About this exercise — Return the lines below exactly, from the first line to the line that contains "Functors (presheaves) of". Leave out pictures.

====== Information given ======

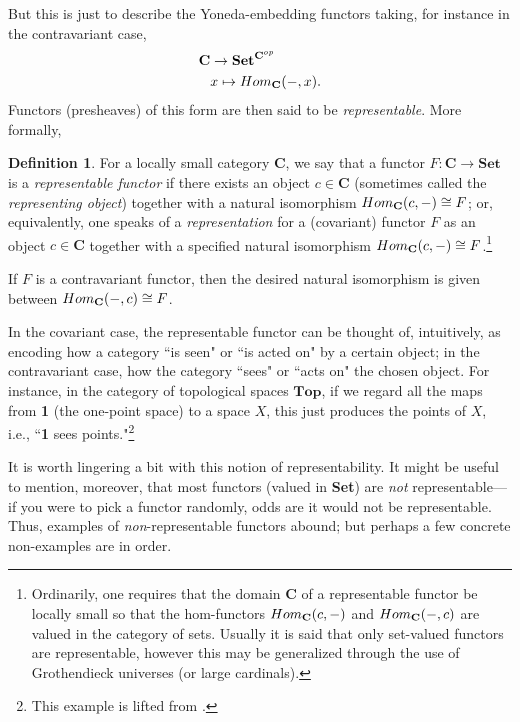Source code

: \documentclass[a4paper]{book}
\theoremstyle{definition}
\theoremstyle{definition}
\newtheorem{definition}{Definition}[section]
\theoremstyle{definition}
\theoremstyle{theorem}
\theoremstyle{definition}
\begin{document}
But this is just to describe the Yoneda-embedding functors taking, for instance in the contravariant case, 
\begin{align*}
\textbf{C} & \rightarrow \textbf{Set}^{\textbf{C}^{op}} \\ 
& x \mapsto Hom_{\textbf{C}}(\--, x). 
\end{align*}
Functors (presheaves) of this form are then said to be \textit{representable}. More formally, 
\begin{definition} 
	For a locally small category $\textbf{C}$, we say that a functor $F:\textbf{C} \rightarrow \textbf{Set}$ is a \textit{representable functor}  if there exists an object $c \in \textbf{C}$ (sometimes called the \textit{representing object}) together with a natural isomorphism $Hom_{\textbf{C}}(c, \--) \cong F$; or, equivalently, one speaks of a \textit{representation} for a (covariant) functor $F$ as an object $c \in \textbf{C}$ together with a specified natural isomorphism $Hom_{\textbf{C}}(c, \--) \cong F$.\footnote{Ordinarily, one requires that the domain \textbf{C} of a representable functor be locally small so that the hom-functors $Hom_{\textbf{C}}(c, \--)$ and $Hom_{\textbf{C}}(\--, c)$ are valued in the category of sets. Usually it is said that only set-valued functors are representable, however this may be generalized through the use of Grothendieck universes (or large cardinals).} \par 
	If $F$ is a contravariant functor, then the desired natural isomorphism is given between $Hom_{\textbf{C}}(\--, c) \cong F$.
\end{definition}
 In the covariant case, the representable functor can be thought of, intuitively, as encoding how a category ``is seen" or ``is acted on" by a certain object; in the contravariant case, how the category ``sees" or ``acts on" the chosen object. For instance, in the category of topological spaces $\textbf{Top}$, if we regard all the maps from \textbf{1} (the one-point space) to a space $X$, this just produces the points of $X$, i.e., ``\textbf{1} sees points."\footnote{This example is lifted from \cite{leinster_basic_2014}.} \par 
It is worth lingering a bit with this notion of representability. It might be useful to mention, moreover, that most functors (valued in \textbf{Set}) are \textit{not} representable---if you were to pick a functor randomly, odds are it would not be representable. Thus, examples of \textit{non}-representable functors abound; but perhaps a few concrete non-examples are in order. 
\end{document}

======

Exercise answer —
Source code

: \documentclass[a4paper]{book}
\theoremstyle{definition}
\theoremstyle{definition}
\newtheorem{definition}{Definition}[section]
\theoremstyle{definition}
\theoremstyle{theorem}
\theoremstyle{definition}
\begin{document}
But this is just to describe the Yoneda-embedding functors taking, for instance in the contravariant case, 
\begin{align*}
\textbf{C} & \rightarrow \textbf{Set}^{\textbf{C}^{op}} \\ 
& x \mapsto Hom_{\textbf{C}}(\--, x). 
\end{align*}
Functors (presheaves) of this form are then said to be \textit{representable}. More formally, 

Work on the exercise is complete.